You've received an email from your company's insurance provider alerting you to a problem with an employee enrollment form. You review the form and identify the issue. It's your job to ensure that benefits administration tasks are taken care of in a timely fashion, so you head to that employee's office to sort out the paperwork and ensure that she will be enrolled in the insurance plan for the upcoming quarter.
Your company is looking for a new receptionist, so when you return to your desk you begin reviewing resumes and helping the hiring manager set up interviews with promising candidates. When the new receptionist starts, you'll be responsible for having him fill out all necessary paperwork and will establish an employee file.
Throughout the day, you file paperwork that you've received in employee files. Right after lunch, the company's vice president wants to review an employee's file to determine if she is eligible for a pay raise. You take the file out for him and remind him that it will need to be returned to you before the end of the day. Keeping the files in a secure location is one of your most important administrative duties.
During the afternoon, you work on updating your company's employee handbook to ensure that it is in line with new labor laws. When the update is done, you'll be responsible for making sure that every employee receives a copy of any policies that have changed. You also take calls throughout the afternoon and direct them to the appropriate person in your department. You screen calls for the director of HR, who simply doesn't have time to speak with every vendor who calls your office. At the end of the day, you check in with your boss and lock up your filing cabinets before heading home.

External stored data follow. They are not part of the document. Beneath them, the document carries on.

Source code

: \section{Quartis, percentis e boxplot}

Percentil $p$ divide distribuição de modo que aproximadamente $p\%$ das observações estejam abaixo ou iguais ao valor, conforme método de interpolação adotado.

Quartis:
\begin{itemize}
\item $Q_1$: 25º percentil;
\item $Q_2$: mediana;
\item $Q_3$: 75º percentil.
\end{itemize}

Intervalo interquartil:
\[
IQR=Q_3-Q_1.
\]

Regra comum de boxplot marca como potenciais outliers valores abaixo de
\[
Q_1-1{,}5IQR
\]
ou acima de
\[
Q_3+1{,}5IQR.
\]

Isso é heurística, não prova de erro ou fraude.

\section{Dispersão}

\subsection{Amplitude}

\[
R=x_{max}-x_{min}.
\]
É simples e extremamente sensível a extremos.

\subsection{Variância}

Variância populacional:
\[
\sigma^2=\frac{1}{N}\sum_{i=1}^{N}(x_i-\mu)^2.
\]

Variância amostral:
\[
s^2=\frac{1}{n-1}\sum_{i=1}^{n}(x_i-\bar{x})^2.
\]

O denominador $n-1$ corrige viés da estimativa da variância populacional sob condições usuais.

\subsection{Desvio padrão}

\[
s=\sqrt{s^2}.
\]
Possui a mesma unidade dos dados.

Certifications and Licensing
No licensing is needed to work as an HR specialist. However, many professionals in this field pursue certification through the Society for Human Resource Management (SHRM) or the National Human Resources Association (NHRA). Certifications in particular areas, such as employment law or benefits administration, can be helpful in a competitive job market.
Full-time versus part-time:
Almost all HR specialists work standard, full-time schedules. Depending on where you work, you may receive paid vacations and holidays.
Advancement opportunities are excellent for talented HR professionals who want to move into management positions. Your chances at advancement will improve as you gain more education and real-world experience in this field.
- Professionals in Human Resources Association: The PIHRA website provides a wide variety of education resources to professionals in this field. Individuals who are just beginning their HR careers will benefit in particular from the career section of the site, which offers job listings and job outlook information.
- U.S. Department of Labor Occupational Outlook Handbook for Human Resources Specialists: The Bureau of Labor Statistics compiles and publishes a wealth of data about careers in the field of HR. Students who are interested in becoming HR specialists will find information about job outlooks, training and career advancement prospects on this site. Because most of the information is statistical in nature, it's also important to consult more qualitative sites.
- Society for Human Resource Management: Designed for leaders in the field, SHRM provides educational and employment law resources that will be useful to both experienced and novice HR specialists. The site also provides students with the ability to connect with mentors.
- National Human Resources Association: The NHRA website is geared primarily towards association members who want to access information about conferences and training opportunities. Students who can join NHRA through their schools may be interested in doing so in order to gain access to a wealth of job and internship listings.